Week 6 (June 22 - June 28)

2 minute read | Written by Nickil Maveli

As a follow-up to the discussion which took place last week, I start with extracting the text (audio transcriptions) that was spoken within a timestamp, containing a specific value of the chosen gesture type from the ELAN files (.eaf format) corresponding to the Ellen Interviews dataset. These are provided to me by Elizabeth Mahoney containing 30 videos with ELAN annotations and the transcription files. The next objective is, we can choose to run the FrameNet API on top of these text instances to do the semantic parsing.

The following script basically summarizes how to interact with the ELAN files to obtain the annotations according to the Tier Type/Name/ID. Finally, we save the gesture types between the start and end times containing a clause which is a transcribed text.

import pympi
import pandas  as pd

# Tier names we want to query for containing the gesture types
tier_names = ['clauses', 'Handshape', 'Movement direction', 'Handedness', 'Axis']

list_of_dfs = []
# Initialize the elan file
eafob = pympi.Elan.Eaf("input/sample.eaf")
# Loop over all the defined tiers that contain orthography
for tier in tier_names:
    # If the tier is not present in the elan file spew an error and
    # continue.
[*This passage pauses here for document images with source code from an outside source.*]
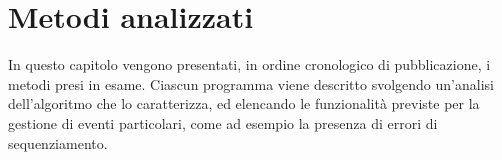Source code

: \documentclass[a4paper, 12pt, final, openright, titlepage, twoside]{book}
\begin{document}
	
	
	\frontmatter
	
	
	
	
	
	\mainmatter
	
	\chapter{Metodi analizzati}
	In questo capitolo vengono presentati, in ordine cronologico di pubblicazione, i metodi presi in esame. Ciascun programma viene descritto svolgendo un'analisi dell'algoritmo che lo caratterizza, ed elencando le funzionalità previste per la gestione di eventi particolari, come ad esempio la presenza di errori di sequenziamento. 
	
	
	
	
	
	
	
	
	
	
	\backmatter
	
	
	
\end{document}
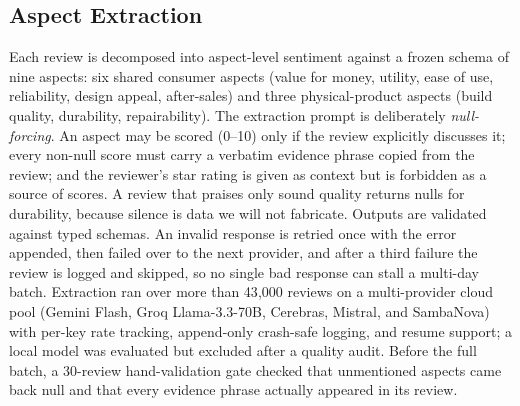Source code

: \documentclass[journal]{IEEEtran}
\begin{document}
\subsection{Aspect Extraction}
Each review is decomposed into aspect-level sentiment against a frozen schema of nine aspects: six shared consumer aspects (value for money, utility, ease of use, reliability, design appeal, after-sales) and three physical-product aspects (build quality, durability, repairability). The extraction prompt is deliberately \emph{null-forcing}. An aspect may be scored (0--10) only if the review explicitly discusses it; every non-null score must carry a verbatim evidence phrase copied from the review; and the reviewer's star rating is given as context but is forbidden as a source of scores. A review that praises only sound quality returns nulls for durability, because silence is data we will not fabricate. Outputs are validated against typed schemas. An invalid response is retried once with the error appended, then failed over to the next provider, and after a third failure the review is logged and skipped, so no single bad response can stall a multi-day batch. Extraction ran over more than 43{,}000 reviews on a multi-provider cloud pool (Gemini Flash, Groq Llama-3.3-70B, Cerebras, Mistral, and SambaNova) with per-key rate tracking, append-only crash-safe logging, and resume support; a local model was evaluated but excluded after a quality audit. Before the full batch, a 30-review hand-validation gate checked that unmentioned aspects came back null and that every evidence phrase actually appeared in its review.
\end{document}
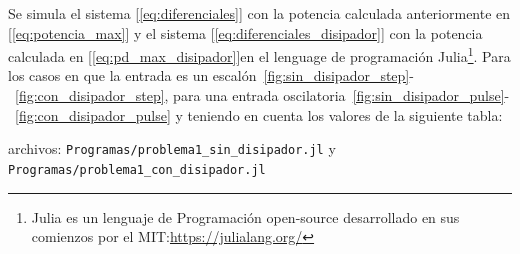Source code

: Se simula el sistema [\ref{eq:diferenciales}] con la potencia calculada anteriormente en [\ref{eq:potencia_max}]  y el sistema [\ref{eq:diferenciales_disipador}] con la potencia calculada en [\ref{eq:pd_max_disipador}]en el lenguage de programación
Julia\footnote{Julia es un lenguaje de Programación open-source desarrollado en sus comienzos por el MIT:\url{https://julialang.org/}}. Para los casos en que la
entrada es un escalón~\ref{fig:sin_disipador_step}-~\ref{fig:con_disipador_step}, para una entrada oscilatoria~\ref{fig:sin_disipador_pulse}-~\ref{fig:con_disipador_pulse} y teniendo en cuenta los valores de la siguiente tabla:

archivos: \verb|Programas/problema1_sin_disipador.jl| y \verb|Programas/problema1_con_disipador.jl|
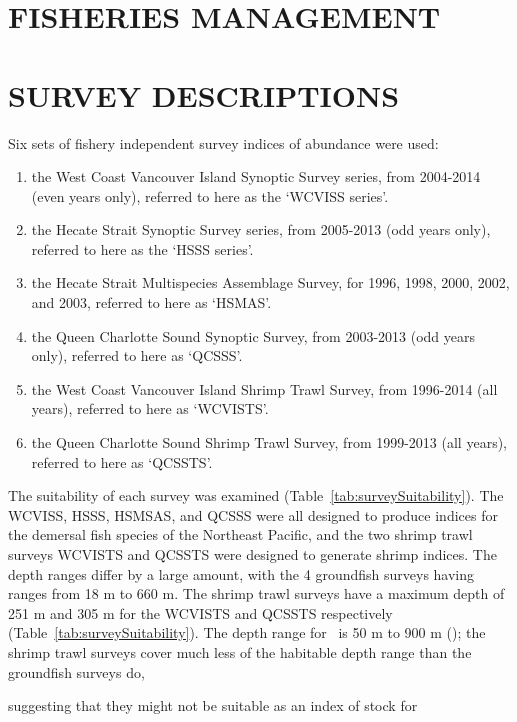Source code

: \section{FISHERIES MANAGEMENT}

\clearpage

\section{SURVEY DESCRIPTIONS}

Six sets of fishery independent survey indices of abundance were used:

\begin{enumerate}
  \item the West Coast Vancouver Island Synoptic Survey series, from 2004-2014 (even years only), referred to here as the `WCVISS series'.
  \item the Hecate Strait Synoptic Survey series, from 2005-2013 (odd years only), referred to here as the `HSSS series'.
  \item the Hecate Strait Multispecies Assemblage Survey, for 1996, 1998, 2000, 2002, and 2003, referred to here as `HSMAS'.
  \item the Queen Charlotte Sound Synoptic Survey, from 2003-2013 (odd years only), referred to here as `QCSSS'.
  \item the West Coast Vancouver Island Shrimp Trawl Survey, from 1996-2014 (all years), referred to here as `WCVISTS'.
  \item the Queen Charlotte Sound Shrimp Trawl Survey, from 1999-2013 (all years), referred to here as `QCSSTS'.
\end{enumerate}

The suitability of each survey was examined (Table~\ref{tab:surveySuitability}). The WCVISS, HSSS, HSMSAS, and QCSSS were all designed to produce indices for the demersal fish species of the Northeast Pacific, and the two shrimp trawl surveys WCVISTS and QCSSTS were designed to generate shrimp indices. The depth ranges differ by a large amount, with the 4 groundfish surveys having ranges from 18 m to 660 m. The shrimp trawl surveys have a maximum depth of 251 m and 305 m for the WCVISTS and QCSSTS respectively (Table~\ref{tab:surveySuitability}). The depth range for \fishname\ is 50 m to 900 m (\citet{arf2001}); the shrimp trawl surveys cover much less of the habitable depth range than the groundfish surveys do, 

suggesting that they might not be suitable as an index of stock for

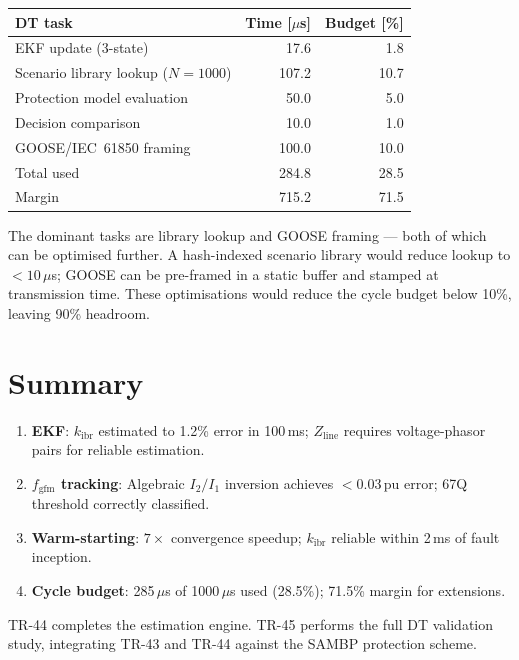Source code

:\documentclass[11pt,a4paper]{article}
\begin{document}
\begin{center}
\begin{tabular}{@{}lrr@{}}
\toprule
DT task & Time [$\mu$s] & Budget [\%] \\
\midrule
EKF update (3-state) & 17.6 & 1.8 \\
Scenario library lookup ($N=1000$) & 107.2 & 10.7 \\
Protection model evaluation & 50.0 & 5.0 \\
Decision comparison & 10.0 & 1.0 \\
GOOSE/IEC~61850 framing & 100.0 & 10.0 \\
\midrule
Total used & 284.8 & 28.5 \\
Margin & 715.2 & 71.5 \\
\bottomrule
\end{tabular}
\end{center}

\medskip\noindent
The dominant tasks are library lookup and GOOSE framing --- both of which can
be optimised further.  A hash-indexed scenario library would reduce lookup
to $<10\,\mu$s; GOOSE can be pre-framed in a static buffer and stamped at
transmission time.  These optimisations would reduce the cycle budget below
10\%, leaving 90\% headroom.

\section{Summary}
\label{sec:summary}

\begin{enumerate}
  \item \textbf{EKF}: $k_\mathrm{ibr}$ estimated to 1.2\% error in 100\,ms;
    $Z_\mathrm{line}$ requires voltage-phasor pairs for reliable estimation.

  \item \textbf{$f_\mathrm{gfm}$ tracking}: Algebraic $I_2/I_1$ inversion
    achieves $<0.03$\,pu error; 67Q threshold correctly classified.

  \item \textbf{Warm-starting}: $7\times$ convergence speedup; $k_\mathrm{ibr}$
    reliable within 2\,ms of fault inception.

  \item \textbf{Cycle budget}: 285\,$\mu$s of 1000\,$\mu$s used (28.5\%);
    71.5\% margin for extensions.
\end{enumerate}

\noindent
TR-44 completes the estimation engine.  TR-45 performs the full DT validation
study, integrating TR-43 and TR-44 against the SAMBP protection scheme.



\end{document}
This is done to avoid possible KeyErrors
    if tier not in eafob.get_tier_names():
        print('WARNING!!!')
        print('One of the ortography tiers is not present in the elan file')
        print('namely: {}. skipping this one...'.format(tier))
    # If the tier is present we can loop through the annotation data
    else:
        lst = []
        for annotation in eafob.get_annotation_data_for_tier(tier):
            d = {}
            d['start_time'] = annotation[0]
            d['end_time'] = annotation[1]
            d[tier] = annotation[2]
            d['gesture_phases'] = annotation[3]
            lst.append(d)
        df = pd.DataFrame(lst)
        list_of_dfs.append(df)

data = pd.concat([d.set_index(['start_time', 'end_time', 'gesture_phases']) for d in list_of_dfs],
                  axis=1)
data.reset_index(inplace=True)
data['axis'] = None
data.sort_values(['start_time', 'end_time'], inplace=True)
data.drop_duplicates(inplace=True)
data.to_csv("output.tsv", index=False, sep="\t")

One thing to note is that there could be a possibility of a mismatch between a Frame and its transcription due to the tagging being performed at a granular level of timestamp and a single annotator(presumably) doing all the tagging. Anyway, here’s how the top 10 rows of output.tsv looks like:

# start_time end_time gesture_phases clauses Handshape Movement direction Handedness axis
1 10872.0 11259.0 str I had– flat LAB Left  
2 13387.0 13733.0 str She had been to Disneyland here. 1-2 stretched down Left  
3 14259.0 14716.0 str And I had an appearance 1-2 stretched, 3-5 bent PT Left  
4 15254.0 15515.0 str same as before (appearance) 1-2 stretched, 3-5 bent left Left  
5 18061.0 18167.0 str which was weird 1-4 touching, 5 stretched down Left  
6 18309.0 18494.0 str going down to 1-4 touching, 5 stretched down Left  
7 25329.0 25797.0 str this was very pricess, Tinkle Bell, Snow White flat up Both  
8 26211.0 26979.0 str SA(Snow White) flat up Both  
9 27854.0   str We did the whole thing 1-2 connected down Left  
10 28854.0 29892.0 str the r–, the lunch in the princess castle (illustration) flat LAB Left  

The only issue we face here is that there is only a handful amount of ELAN annotations available inside the Red Hen repository. The ones with the relevant hand gesture tagging is even less, so we have no option but to look for alternative sources that could meet our purposes.